Dataset entries:
-- Opening Marker --
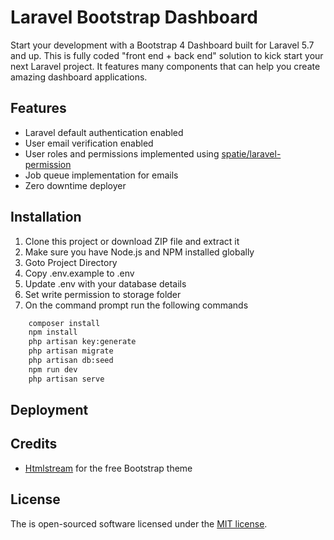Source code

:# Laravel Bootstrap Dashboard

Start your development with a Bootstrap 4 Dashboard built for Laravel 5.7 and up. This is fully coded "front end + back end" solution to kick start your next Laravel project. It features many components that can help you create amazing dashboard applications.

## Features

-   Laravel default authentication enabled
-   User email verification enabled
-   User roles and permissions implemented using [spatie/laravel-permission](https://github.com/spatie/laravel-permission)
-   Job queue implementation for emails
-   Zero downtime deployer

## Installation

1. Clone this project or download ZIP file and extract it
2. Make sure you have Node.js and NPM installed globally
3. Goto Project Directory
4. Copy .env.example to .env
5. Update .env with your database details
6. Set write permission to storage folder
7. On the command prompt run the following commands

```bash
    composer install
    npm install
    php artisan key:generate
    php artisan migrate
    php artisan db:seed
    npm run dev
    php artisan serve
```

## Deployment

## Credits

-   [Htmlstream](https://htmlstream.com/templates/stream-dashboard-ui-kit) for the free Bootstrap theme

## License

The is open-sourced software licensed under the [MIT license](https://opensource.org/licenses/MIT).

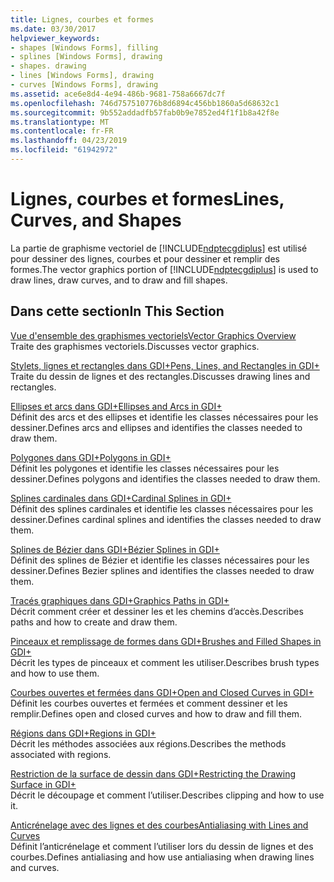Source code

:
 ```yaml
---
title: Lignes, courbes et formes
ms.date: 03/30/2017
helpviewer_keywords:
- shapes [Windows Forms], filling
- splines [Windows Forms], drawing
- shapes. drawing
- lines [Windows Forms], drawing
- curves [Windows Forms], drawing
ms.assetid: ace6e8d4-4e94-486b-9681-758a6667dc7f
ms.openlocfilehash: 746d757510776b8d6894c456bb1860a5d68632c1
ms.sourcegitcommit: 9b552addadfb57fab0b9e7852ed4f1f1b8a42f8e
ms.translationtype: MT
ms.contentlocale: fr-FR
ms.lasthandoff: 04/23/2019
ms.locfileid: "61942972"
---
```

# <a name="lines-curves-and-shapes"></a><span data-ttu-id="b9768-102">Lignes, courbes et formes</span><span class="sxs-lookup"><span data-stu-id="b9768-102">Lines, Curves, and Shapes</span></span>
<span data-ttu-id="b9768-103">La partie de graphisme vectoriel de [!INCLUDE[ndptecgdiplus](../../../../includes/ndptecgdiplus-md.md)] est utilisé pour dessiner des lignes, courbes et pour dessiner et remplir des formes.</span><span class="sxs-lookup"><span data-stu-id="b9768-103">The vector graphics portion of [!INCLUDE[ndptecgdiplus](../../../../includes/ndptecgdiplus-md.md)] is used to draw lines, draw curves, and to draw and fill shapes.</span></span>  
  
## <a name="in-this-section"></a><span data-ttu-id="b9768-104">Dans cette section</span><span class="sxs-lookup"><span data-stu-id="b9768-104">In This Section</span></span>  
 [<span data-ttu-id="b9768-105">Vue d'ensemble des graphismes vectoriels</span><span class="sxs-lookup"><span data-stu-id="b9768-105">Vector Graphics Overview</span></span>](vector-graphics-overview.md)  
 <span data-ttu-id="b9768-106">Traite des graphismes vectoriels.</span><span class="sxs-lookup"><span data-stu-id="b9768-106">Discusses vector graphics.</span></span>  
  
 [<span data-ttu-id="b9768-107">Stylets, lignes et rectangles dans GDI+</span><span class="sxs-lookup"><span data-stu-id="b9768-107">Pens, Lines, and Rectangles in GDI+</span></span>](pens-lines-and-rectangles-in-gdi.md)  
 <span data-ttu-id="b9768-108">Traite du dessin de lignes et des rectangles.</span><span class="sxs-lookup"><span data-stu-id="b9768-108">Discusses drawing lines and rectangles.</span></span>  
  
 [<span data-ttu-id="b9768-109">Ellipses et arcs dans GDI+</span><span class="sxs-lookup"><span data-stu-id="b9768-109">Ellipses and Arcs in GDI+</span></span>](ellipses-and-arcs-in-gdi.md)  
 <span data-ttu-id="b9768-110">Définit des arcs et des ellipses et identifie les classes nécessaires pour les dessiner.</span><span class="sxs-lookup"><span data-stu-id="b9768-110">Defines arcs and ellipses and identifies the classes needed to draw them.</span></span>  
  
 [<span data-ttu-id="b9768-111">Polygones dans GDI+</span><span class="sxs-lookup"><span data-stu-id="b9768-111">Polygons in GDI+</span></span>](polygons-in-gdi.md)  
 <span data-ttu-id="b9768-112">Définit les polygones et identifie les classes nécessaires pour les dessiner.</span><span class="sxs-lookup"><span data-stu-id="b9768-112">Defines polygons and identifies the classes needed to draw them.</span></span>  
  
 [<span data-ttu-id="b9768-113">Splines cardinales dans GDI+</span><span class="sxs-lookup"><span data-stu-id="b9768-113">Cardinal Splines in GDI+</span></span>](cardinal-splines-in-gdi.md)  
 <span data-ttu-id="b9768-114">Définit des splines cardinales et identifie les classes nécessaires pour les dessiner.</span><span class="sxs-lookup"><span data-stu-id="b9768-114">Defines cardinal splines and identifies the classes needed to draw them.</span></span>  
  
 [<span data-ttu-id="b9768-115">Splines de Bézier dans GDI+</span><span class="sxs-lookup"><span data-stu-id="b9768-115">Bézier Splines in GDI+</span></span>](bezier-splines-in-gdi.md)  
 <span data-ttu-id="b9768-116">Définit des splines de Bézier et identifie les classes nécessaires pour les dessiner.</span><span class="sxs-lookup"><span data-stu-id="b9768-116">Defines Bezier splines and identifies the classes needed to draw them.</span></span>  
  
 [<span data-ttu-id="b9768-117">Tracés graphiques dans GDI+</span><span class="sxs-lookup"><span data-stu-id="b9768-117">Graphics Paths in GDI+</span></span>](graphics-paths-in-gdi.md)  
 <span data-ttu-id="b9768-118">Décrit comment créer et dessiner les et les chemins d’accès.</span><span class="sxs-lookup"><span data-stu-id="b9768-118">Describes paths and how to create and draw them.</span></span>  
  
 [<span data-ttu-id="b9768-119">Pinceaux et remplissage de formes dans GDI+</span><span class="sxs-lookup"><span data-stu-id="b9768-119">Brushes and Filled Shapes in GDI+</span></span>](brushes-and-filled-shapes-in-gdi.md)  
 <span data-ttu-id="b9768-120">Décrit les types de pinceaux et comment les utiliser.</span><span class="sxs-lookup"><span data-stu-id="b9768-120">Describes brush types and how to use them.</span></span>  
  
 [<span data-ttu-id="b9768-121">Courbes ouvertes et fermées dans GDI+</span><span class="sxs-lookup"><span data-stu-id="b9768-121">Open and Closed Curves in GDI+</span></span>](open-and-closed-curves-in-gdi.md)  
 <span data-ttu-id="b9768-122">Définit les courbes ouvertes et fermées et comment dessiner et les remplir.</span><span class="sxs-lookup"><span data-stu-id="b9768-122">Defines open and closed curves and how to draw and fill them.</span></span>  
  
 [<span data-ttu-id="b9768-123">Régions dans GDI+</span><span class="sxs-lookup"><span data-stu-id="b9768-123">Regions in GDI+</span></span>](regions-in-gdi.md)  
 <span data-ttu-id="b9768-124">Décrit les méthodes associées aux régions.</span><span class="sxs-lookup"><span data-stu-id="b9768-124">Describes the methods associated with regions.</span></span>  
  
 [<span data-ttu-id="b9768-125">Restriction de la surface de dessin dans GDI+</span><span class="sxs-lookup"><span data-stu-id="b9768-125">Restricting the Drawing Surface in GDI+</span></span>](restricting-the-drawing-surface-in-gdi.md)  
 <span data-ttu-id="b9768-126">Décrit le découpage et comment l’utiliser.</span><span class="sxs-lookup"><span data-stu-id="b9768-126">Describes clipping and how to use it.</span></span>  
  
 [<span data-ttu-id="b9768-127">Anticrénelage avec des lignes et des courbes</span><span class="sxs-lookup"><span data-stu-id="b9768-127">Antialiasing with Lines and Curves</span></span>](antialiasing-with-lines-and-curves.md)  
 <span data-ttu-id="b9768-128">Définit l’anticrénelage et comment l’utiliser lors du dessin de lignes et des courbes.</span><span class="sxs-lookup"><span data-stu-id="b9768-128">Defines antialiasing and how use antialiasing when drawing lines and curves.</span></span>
-- Closing Marker --
_How to complete this task_
What lines above hold the word "ouvertes"? List them all.

_Answer to this exercise_
 [<span data-ttu-id="b9768-121">Courbes ouvertes et fermées dans GDI+</span><span class="sxs-lookup"><span data-stu-id="b9768-121">Open and Closed Curves in GDI+</span></span>](open-and-closed-curves-in-gdi.md)  
 <span data-ttu-id="b9768-122">Définit les courbes ouvertes et fermées et comment dessiner et les remplir.</span><span class="sxs-lookup"><span data-stu-id="b9768-122">Defines open and closed curves and how to draw and fill them.</span></span>  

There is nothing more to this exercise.